──────── Exercise input ────────

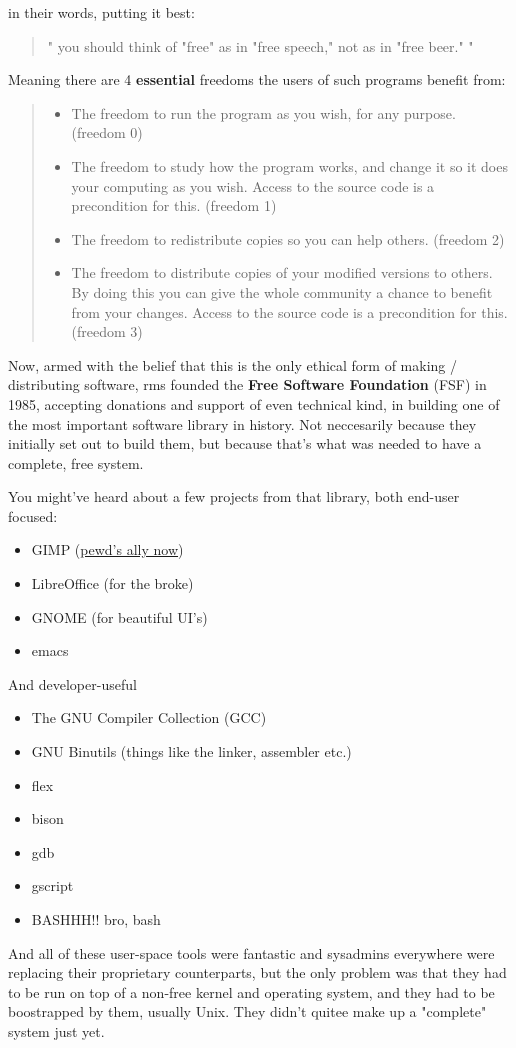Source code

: \documentclass[sigplan,screen]{acmart}
\begin{document}
in their words, putting it best:
\begin{quote}
	"
	you should think of "free" as in "free speech," not as in "free beer."
	"
\end{quote}

Meaning there are 4 \textbf{essential} freedoms the users of such programs benefit from:

\begin{quotation}
	\begin{itemize}
		\item 	The freedom to run the program as you wish, for any purpose. (freedom 0)
		\item 	The freedom to study how the program works, and change it so it does your computing as you wish. Access to the source code is a precondition for this. (freedom 1)
		\item  	The freedom to redistribute copies so you can help others. (freedom 2)
		\item  	The freedom to distribute copies of your modified versions to others. By doing this you can give the whole community a chance to benefit from your changes. Access to the source code is a precondition for this. (freedom 3)
	\end{itemize}
\end{quotation}

Now, armed with the belief that this is the only ethical form of making / distributing software, rms founded the \textbf{Free Software Foundation} (FSF) in 1985, accepting donations and support of even technical kind, in building one of the most important software library in history. Not neccesarily because they initially set out to build them, but because that's what was needed to have a complete, free system. \cite{gnu-and-linux}

You might've heard about a few projects from that library, both end-user focused:
\begin{itemize}
	\item GIMP (\href{https://www.youtube.com/watch?v=pVI_smLgTY0}{pewd's ally now}) \cite{pewds-linux}
	\item LibreOffice (for the broke)
	\item GNOME (for beautiful UI's)\cite{gnome}
	\item emacs
\end{itemize}
And developer-useful
\begin{itemize}
	\item The GNU Compiler Collection (GCC)
	\item GNU Binutils (things like the linker, assembler etc.)
	\item flex
	\item bison
	\item gdb
	\item gscript
	\item BASHHH!! bro, bash
\end{itemize}
And all of these user-space tools were fantastic and sysadmins everywhere were replacing their proprietary counterparts, but the only problem was that they had to be run on top of a non-free kernel and operating system, and they had to be boostrapped by them, usually Unix. They didn't quitee make up a "complete" system just yet.
\end{document}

────────

Please output only the lines from the one holding "BASHHH!! bro, bash" to the end of the records, first and last included, exactly as they appear.

**Result:**
	\item BASHHH!! bro, bash
\end{itemize}
And all of these user-space tools were fantastic and sysadmins everywhere were replacing their proprietary counterparts, but the only problem was that they had to be run on top of a non-free kernel and operating system, and they had to be boostrapped by them, usually Unix. They didn't quitee make up a "complete" system just yet.
\end{document}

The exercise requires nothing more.